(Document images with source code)

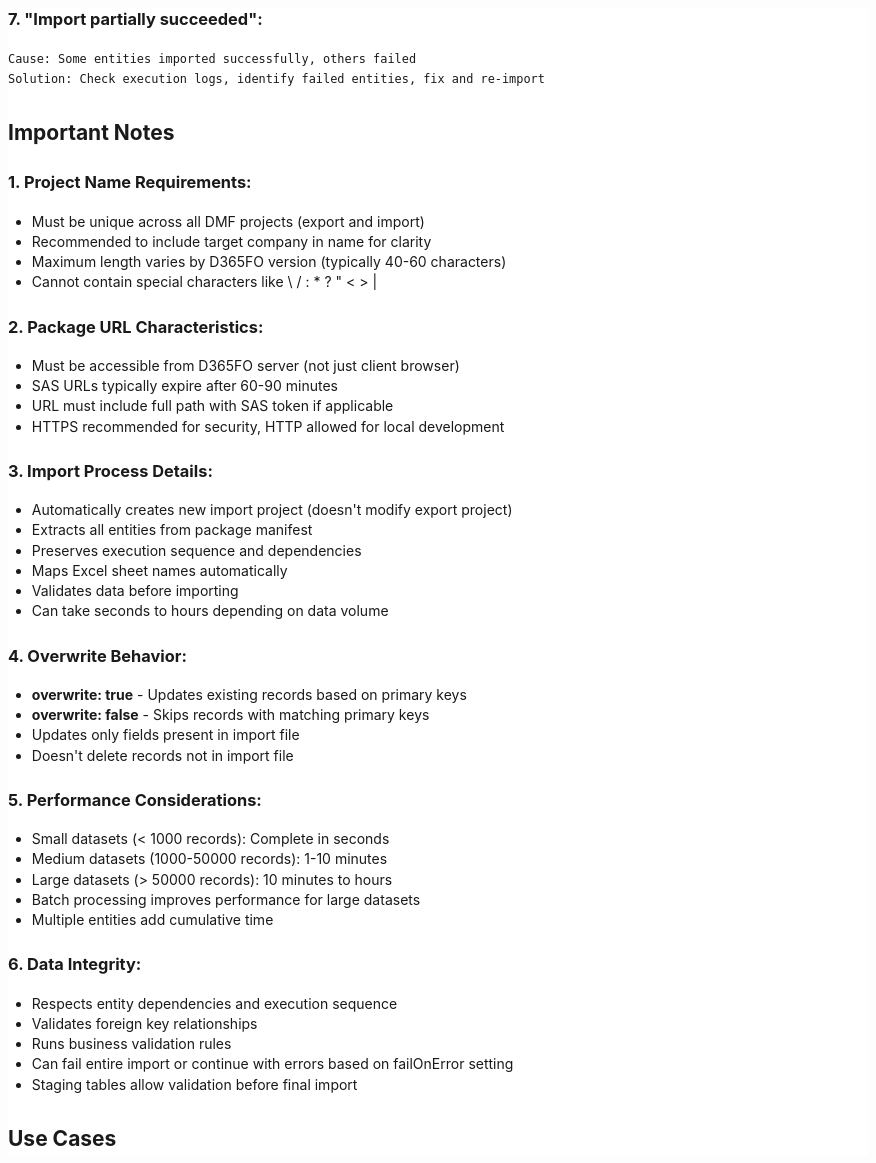 ### 7. **"Import partially succeeded":**
```
Cause: Some entities imported successfully, others failed
Solution: Check execution logs, identify failed entities, fix and re-import
```

## Important Notes

### 1. **Project Name Requirements:**
- Must be unique across all DMF projects (export and import)
- Recommended to include target company in name for clarity
- Maximum length varies by D365FO version (typically 40-60 characters)
- Cannot contain special characters like \ / : * ? " < > |

### 2. **Package URL Characteristics:**
- Must be accessible from D365FO server (not just client browser)
- SAS URLs typically expire after 60-90 minutes
- URL must include full path with SAS token if applicable
- HTTPS recommended for security, HTTP allowed for local development

### 3. **Import Process Details:**
- Automatically creates new import project (doesn't modify export project)
- Extracts all entities from package manifest
- Preserves execution sequence and dependencies
- Maps Excel sheet names automatically
- Validates data before importing
- Can take seconds to hours depending on data volume

### 4. **Overwrite Behavior:**
- **overwrite: true** - Updates existing records based on primary keys
- **overwrite: false** - Skips records with matching primary keys
- Updates only fields present in import file
- Doesn't delete records not in import file

### 5. **Performance Considerations:**
- Small datasets (< 1000 records): Complete in seconds
- Medium datasets (1000-50000 records): 1-10 minutes
- Large datasets (> 50000 records): 10 minutes to hours
- Batch processing improves performance for large datasets
- Multiple entities add cumulative time

### 6. **Data Integrity:**
- Respects entity dependencies and execution sequence
- Validates foreign key relationships
- Runs business validation rules
- Can fail entire import or continue with errors based on failOnError setting
- Staging tables allow validation before final import

## Use Cases

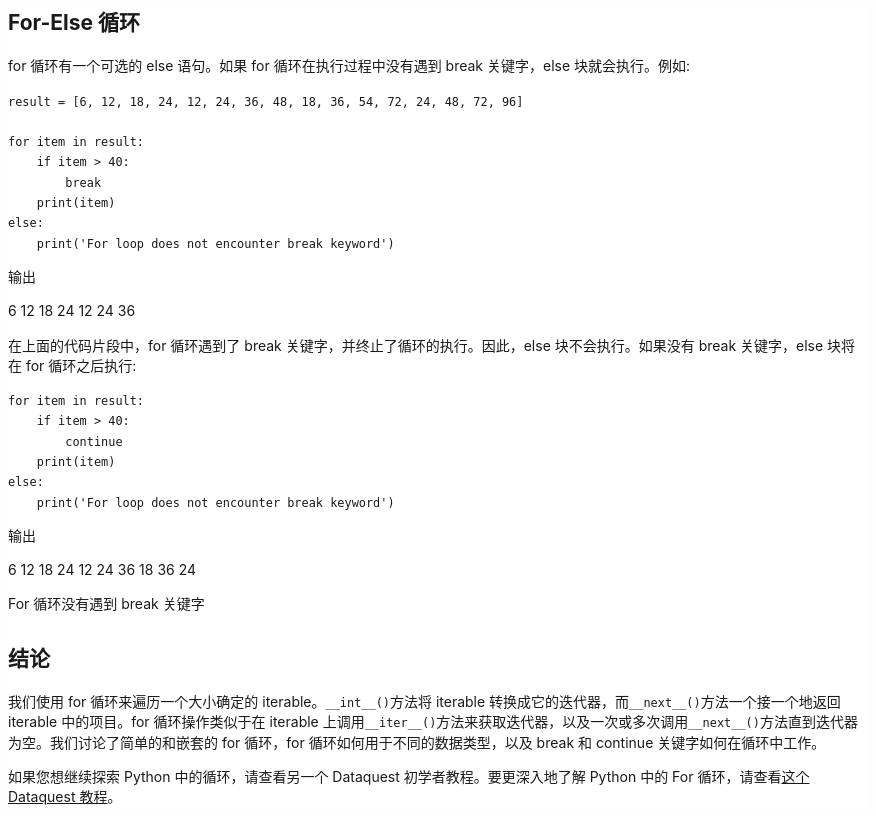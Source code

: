 ## For-Else 循环

for 循环有一个可选的 else 语句。如果 for 循环在执行过程中没有遇到 break 关键字，else 块就会执行。例如:

```
result = [6, 12, 18, 24, 12, 24, 36, 48, 18, 36, 54, 72, 24, 48, 72, 96]

for item in result:
    if item > 40:
        break
    print(item)
else:
    print('For loop does not encounter break keyword')
```

输出

6
12
18
24
12
24
36

在上面的代码片段中，for 循环遇到了 break 关键字，并终止了循环的执行。因此，else 块不会执行。如果没有 break 关键字，else 块将在 for 循环之后执行:

```
for item in result:
    if item > 40:
        continue
    print(item)
else:
    print('For loop does not encounter break keyword')
```

输出

6
12
18
24
12
24
36
18
36
24

For 循环没有遇到 break 关键字

## 结论

我们使用 for 循环来遍历一个大小确定的 iterable。`__int__()`方法将 iterable 转换成它的迭代器，而`__next__()`方法一个接一个地返回 iterable 中的项目。for 循环操作类似于在 iterable 上调用`__iter__()`方法来获取迭代器，以及一次或多次调用`__next__()`方法直到迭代器为空。我们讨论了简单的和嵌套的 for 循环，for 循环如何用于不同的数据类型，以及 break 和 continue 关键字如何在循环中工作。

如果您想继续探索 Python 中的循环，请查看另一个 Dataquest 初学者教程。要更深入地了解 Python 中的 For 循环，请查看[这个 Dataquest 教程](https://www.dataquest.io/blog/tutorial-advanced-for-loops-python-pandas/)。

• _What is expected_: For every record above, repeat the text exactly and omit any picture.

• _The answer_:
 ### 7. **"Import partially succeeded":**
```
Cause: Some entities imported successfully, others failed
Solution: Check execution logs, identify failed entities, fix and re-import
```

## Important Notes

### 1. **Project Name Requirements:**
- Must be unique across all DMF projects (export and import)
- Recommended to include target company in name for clarity
- Maximum length varies by D365FO version (typically 40-60 characters)
- Cannot contain special characters like \ / : * ? " < > |

### 2. **Package URL Characteristics:**
- Must be accessible from D365FO server (not just client browser)
- SAS URLs typically expire after 60-90 minutes
- URL must include full path with SAS token if applicable
- HTTPS recommended for security, HTTP allowed for local development

### 3. **Import Process Details:**
- Automatically creates new import project (doesn't modify export project)
- Extracts all entities from package manifest
- Preserves execution sequence and dependencies
- Maps Excel sheet names automatically
- Validates data before importing
- Can take seconds to hours depending on data volume

### 4. **Overwrite Behavior:**
- **overwrite: true** - Updates existing records based on primary keys
- **overwrite: false** - Skips records with matching primary keys
- Updates only fields present in import file
- Doesn't delete records not in import file

### 5. **Performance Considerations:**
- Small datasets (< 1000 records): Complete in seconds
- Medium datasets (1000-50000 records): 1-10 minutes
- Large datasets (> 50000 records): 10 minutes to hours
- Batch processing improves performance for large datasets
- Multiple entities add cumulative time

### 6. **Data Integrity:**
- Respects entity dependencies and execution sequence
- Validates foreign key relationships
- Runs business validation rules
- Can fail entire import or continue with errors based on failOnError setting
- Staging tables allow validation before final import

## Use Cases

Source code

: ## For-Else 循环

for 循环有一个可选的 else 语句。如果 for 循环在执行过程中没有遇到 break 关键字，else 块就会执行。例如:

```
result = [6, 12, 18, 24, 12, 24, 36, 48, 18, 36, 54, 72, 24, 48, 72, 96]

for item in result:
    if item > 40:
        break
    print(item)
else:
    print('For loop does not encounter break keyword')
```

输出

6
12
18
24
12
24
36

在上面的代码片段中，for 循环遇到了 break 关键字，并终止了循环的执行。因此，else 块不会执行。如果没有 break 关键字，else 块将在 for 循环之后执行:

```
for item in result:
    if item > 40:
        continue
    print(item)
else:
    print('For loop does not encounter break keyword')
```

输出

6
12
18
24
12
24
36
18
36
24

For 循环没有遇到 break 关键字

## 结论

我们使用 for 循环来遍历一个大小确定的 iterable。`__int__()`方法将 iterable 转换成它的迭代器，而`__next__()`方法一个接一个地返回 iterable 中的项目。for 循环操作类似于在 iterable 上调用`__iter__()`方法来获取迭代器，以及一次或多次调用`__next__()`方法直到迭代器为空。我们讨论了简单的和嵌套的 for 循环，for 循环如何用于不同的数据类型，以及 break 和 continue 关键字如何在循环中工作。

如果您想继续探索 Python 中的循环，请查看另一个 Dataquest 初学者教程。要更深入地了解 Python 中的 For 循环，请查看[这个 Dataquest 教程](https://www.dataquest.io/blog/tutorial-advanced-for-loops-python-pandas/)。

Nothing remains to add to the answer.